▸ **Task statement**: Could you restate word for word only the lines below from the one holding "150多名科学家耗时7年，完" to the one holding "html e css.", inclusive, and leave out the pictures?

▸ **Records to use**:

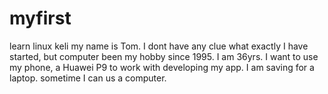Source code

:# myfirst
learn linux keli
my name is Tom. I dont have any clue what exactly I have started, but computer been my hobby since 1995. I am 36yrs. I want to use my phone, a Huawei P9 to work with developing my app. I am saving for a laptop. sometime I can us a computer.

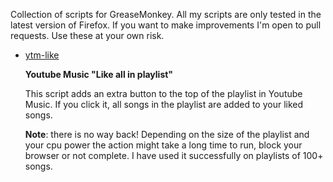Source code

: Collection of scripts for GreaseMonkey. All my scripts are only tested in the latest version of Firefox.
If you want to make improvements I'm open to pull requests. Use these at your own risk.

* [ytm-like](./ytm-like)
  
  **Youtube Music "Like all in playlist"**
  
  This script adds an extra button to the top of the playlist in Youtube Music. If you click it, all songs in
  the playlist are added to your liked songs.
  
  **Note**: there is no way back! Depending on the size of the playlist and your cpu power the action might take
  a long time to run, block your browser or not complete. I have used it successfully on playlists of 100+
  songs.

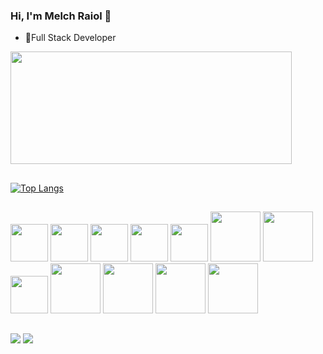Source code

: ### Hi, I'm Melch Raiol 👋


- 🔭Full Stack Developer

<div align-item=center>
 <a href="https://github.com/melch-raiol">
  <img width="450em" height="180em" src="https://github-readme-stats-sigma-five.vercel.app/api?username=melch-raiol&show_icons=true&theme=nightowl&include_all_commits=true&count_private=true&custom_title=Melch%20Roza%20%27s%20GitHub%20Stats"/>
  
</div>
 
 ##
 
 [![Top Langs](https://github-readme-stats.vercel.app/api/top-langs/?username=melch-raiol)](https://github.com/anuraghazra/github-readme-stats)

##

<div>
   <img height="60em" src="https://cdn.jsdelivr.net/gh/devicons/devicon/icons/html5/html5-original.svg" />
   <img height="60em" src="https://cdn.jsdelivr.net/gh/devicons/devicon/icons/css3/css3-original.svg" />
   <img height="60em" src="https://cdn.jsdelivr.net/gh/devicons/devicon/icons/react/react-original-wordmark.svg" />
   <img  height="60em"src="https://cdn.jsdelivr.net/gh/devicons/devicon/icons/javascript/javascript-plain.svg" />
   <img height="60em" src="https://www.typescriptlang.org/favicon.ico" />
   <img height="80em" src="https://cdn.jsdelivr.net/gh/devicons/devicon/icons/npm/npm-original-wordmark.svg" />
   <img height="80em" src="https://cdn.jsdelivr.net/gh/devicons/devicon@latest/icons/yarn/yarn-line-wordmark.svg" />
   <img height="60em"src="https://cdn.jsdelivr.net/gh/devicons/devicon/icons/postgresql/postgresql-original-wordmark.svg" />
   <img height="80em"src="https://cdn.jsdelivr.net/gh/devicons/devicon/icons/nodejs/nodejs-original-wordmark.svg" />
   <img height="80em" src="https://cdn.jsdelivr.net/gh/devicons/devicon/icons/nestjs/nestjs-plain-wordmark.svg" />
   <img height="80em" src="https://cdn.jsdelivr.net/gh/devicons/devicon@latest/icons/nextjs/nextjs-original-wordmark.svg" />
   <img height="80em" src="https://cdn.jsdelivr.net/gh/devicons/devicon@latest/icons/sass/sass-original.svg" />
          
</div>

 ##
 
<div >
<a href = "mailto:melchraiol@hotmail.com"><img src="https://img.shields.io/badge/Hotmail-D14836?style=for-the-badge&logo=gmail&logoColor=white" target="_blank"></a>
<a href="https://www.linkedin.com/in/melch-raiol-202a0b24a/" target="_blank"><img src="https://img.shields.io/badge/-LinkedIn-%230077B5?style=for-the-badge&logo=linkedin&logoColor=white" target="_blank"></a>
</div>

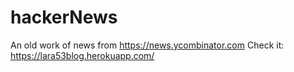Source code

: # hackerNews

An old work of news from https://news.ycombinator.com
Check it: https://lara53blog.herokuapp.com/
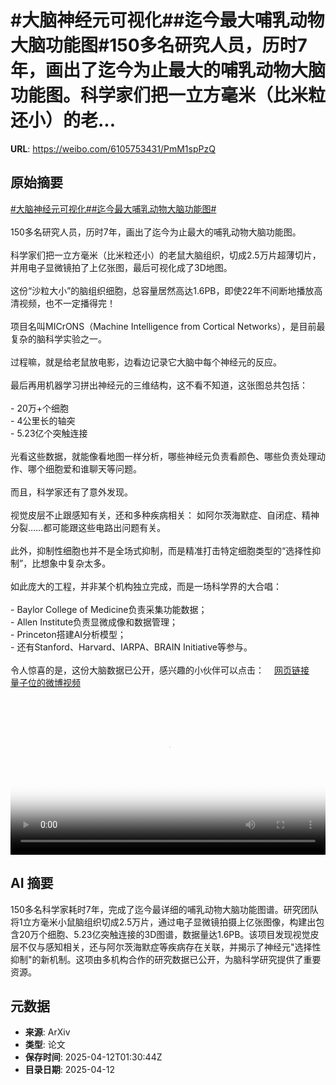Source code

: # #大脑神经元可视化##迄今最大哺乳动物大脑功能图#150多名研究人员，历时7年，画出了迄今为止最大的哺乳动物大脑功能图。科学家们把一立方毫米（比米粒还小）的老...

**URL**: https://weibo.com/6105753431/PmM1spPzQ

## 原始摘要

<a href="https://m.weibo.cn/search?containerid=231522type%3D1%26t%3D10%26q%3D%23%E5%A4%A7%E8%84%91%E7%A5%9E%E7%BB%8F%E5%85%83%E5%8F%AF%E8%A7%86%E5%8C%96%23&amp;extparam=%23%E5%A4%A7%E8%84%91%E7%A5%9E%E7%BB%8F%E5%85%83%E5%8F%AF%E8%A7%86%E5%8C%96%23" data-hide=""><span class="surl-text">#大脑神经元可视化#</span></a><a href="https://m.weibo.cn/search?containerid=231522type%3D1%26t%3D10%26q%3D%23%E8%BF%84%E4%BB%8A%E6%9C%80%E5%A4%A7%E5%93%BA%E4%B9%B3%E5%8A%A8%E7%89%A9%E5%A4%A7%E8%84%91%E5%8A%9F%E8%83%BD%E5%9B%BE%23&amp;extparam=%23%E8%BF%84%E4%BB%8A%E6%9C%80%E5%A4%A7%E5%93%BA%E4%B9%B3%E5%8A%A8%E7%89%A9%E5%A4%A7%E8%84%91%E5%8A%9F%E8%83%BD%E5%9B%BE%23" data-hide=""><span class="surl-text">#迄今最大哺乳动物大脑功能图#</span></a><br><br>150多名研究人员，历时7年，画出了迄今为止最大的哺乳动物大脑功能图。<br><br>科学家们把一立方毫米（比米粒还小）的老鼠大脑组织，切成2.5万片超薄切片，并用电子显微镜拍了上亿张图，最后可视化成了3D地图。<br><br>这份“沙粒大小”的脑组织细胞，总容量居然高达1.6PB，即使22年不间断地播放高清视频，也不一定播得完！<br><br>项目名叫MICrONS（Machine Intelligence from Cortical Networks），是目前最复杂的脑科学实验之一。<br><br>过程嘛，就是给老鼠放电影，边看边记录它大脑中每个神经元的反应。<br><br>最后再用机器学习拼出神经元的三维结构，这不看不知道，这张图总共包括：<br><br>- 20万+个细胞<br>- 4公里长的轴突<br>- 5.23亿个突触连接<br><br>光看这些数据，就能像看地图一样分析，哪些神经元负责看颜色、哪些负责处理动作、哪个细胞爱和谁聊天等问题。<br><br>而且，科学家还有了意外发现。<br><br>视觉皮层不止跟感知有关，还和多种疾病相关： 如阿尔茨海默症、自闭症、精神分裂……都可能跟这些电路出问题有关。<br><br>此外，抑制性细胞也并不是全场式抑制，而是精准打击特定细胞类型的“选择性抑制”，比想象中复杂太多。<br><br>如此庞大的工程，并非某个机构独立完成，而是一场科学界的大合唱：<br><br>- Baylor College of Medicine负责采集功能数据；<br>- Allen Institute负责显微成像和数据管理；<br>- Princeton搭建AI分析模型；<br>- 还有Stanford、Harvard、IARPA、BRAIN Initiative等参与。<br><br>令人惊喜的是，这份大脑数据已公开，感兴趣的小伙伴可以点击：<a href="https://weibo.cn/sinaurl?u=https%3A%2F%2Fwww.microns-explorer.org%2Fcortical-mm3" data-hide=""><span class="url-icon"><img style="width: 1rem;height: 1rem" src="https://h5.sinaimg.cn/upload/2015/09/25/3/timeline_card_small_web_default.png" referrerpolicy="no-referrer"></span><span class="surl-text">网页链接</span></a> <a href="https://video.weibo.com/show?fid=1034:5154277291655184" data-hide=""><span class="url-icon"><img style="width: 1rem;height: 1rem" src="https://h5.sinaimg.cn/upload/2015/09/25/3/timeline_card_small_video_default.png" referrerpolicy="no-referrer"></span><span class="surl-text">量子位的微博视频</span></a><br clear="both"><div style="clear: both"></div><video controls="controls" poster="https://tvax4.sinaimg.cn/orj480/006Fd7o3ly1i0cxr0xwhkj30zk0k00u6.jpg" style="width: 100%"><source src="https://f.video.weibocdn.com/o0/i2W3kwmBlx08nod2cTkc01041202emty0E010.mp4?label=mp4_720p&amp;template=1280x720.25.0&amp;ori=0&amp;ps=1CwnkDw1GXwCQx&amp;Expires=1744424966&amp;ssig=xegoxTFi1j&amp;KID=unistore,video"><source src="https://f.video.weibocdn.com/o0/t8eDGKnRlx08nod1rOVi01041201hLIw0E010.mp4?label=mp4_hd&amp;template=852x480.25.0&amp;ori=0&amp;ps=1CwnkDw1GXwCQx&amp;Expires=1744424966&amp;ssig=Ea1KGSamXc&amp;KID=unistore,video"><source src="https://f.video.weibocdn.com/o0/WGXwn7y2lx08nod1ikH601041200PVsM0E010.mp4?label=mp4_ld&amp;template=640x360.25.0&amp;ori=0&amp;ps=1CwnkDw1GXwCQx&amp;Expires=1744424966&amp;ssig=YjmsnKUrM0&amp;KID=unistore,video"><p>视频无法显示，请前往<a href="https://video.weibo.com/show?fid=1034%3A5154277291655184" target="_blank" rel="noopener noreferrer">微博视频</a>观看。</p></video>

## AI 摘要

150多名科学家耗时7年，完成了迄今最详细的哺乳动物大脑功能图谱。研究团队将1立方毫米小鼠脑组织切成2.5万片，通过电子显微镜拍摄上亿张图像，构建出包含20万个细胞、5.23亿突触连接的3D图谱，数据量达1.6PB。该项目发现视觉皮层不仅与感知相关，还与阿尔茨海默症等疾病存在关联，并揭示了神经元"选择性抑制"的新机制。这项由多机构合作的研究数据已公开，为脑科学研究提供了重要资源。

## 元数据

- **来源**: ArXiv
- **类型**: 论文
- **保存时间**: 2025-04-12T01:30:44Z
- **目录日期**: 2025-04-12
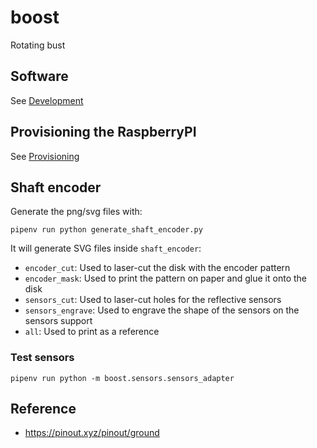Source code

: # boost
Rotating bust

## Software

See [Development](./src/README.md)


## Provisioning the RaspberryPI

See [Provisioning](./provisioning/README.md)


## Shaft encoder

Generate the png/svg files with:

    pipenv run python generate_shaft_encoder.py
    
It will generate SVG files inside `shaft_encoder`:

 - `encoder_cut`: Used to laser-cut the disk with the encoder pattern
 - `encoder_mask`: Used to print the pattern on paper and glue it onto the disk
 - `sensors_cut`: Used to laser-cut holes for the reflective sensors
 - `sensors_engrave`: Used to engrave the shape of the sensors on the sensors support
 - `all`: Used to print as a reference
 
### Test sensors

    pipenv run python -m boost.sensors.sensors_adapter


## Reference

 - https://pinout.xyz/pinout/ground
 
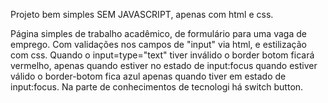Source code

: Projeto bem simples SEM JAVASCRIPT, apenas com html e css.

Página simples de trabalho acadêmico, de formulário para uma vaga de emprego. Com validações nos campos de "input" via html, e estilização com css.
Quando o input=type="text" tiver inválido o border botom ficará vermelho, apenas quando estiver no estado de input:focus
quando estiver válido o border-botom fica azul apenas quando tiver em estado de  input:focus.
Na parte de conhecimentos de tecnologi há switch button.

▸ **Answer space**:
150多名科学家耗时7年，完成了迄今最详细的哺乳动物大脑功能图谱。研究团队将1立方毫米小鼠脑组织切成2.5万片，通过电子显微镜拍摄上亿张图像，构建出包含20万个细胞、5.23亿突触连接的3D图谱，数据量达1.6PB。该项目发现视觉皮层不仅与感知相关，还与阿尔茨海默症等疾病存在关联，并揭示了神经元"选择性抑制"的新机制。这项由多机构合作的研究数据已公开，为脑科学研究提供了重要资源。

## 元数据

- **来源**: ArXiv
- **类型**: 论文
- **保存时间**: 2025-04-12T01:30:44Z
- **目录日期**: 2025-04-12
Source code

: # boost
Rotating bust

## Software

See [Development](./src/README.md)


## Provisioning the RaspberryPI

See [Provisioning](./provisioning/README.md)


## Shaft encoder

Generate the png/svg files with:

    pipenv run python generate_shaft_encoder.py
    
It will generate SVG files inside `shaft_encoder`:

 - `encoder_cut`: Used to laser-cut the disk with the encoder pattern
 - `encoder_mask`: Used to print the pattern on paper and glue it onto the disk
 - `sensors_cut`: Used to laser-cut holes for the reflective sensors
 - `sensors_engrave`: Used to engrave the shape of the sensors on the sensors support
 - `all`: Used to print as a reference
 
### Test sensors

    pipenv run python -m boost.sensors.sensors_adapter


## Reference

 - https://pinout.xyz/pinout/ground
 
Source code

: Projeto bem simples SEM JAVASCRIPT, apenas com html e css.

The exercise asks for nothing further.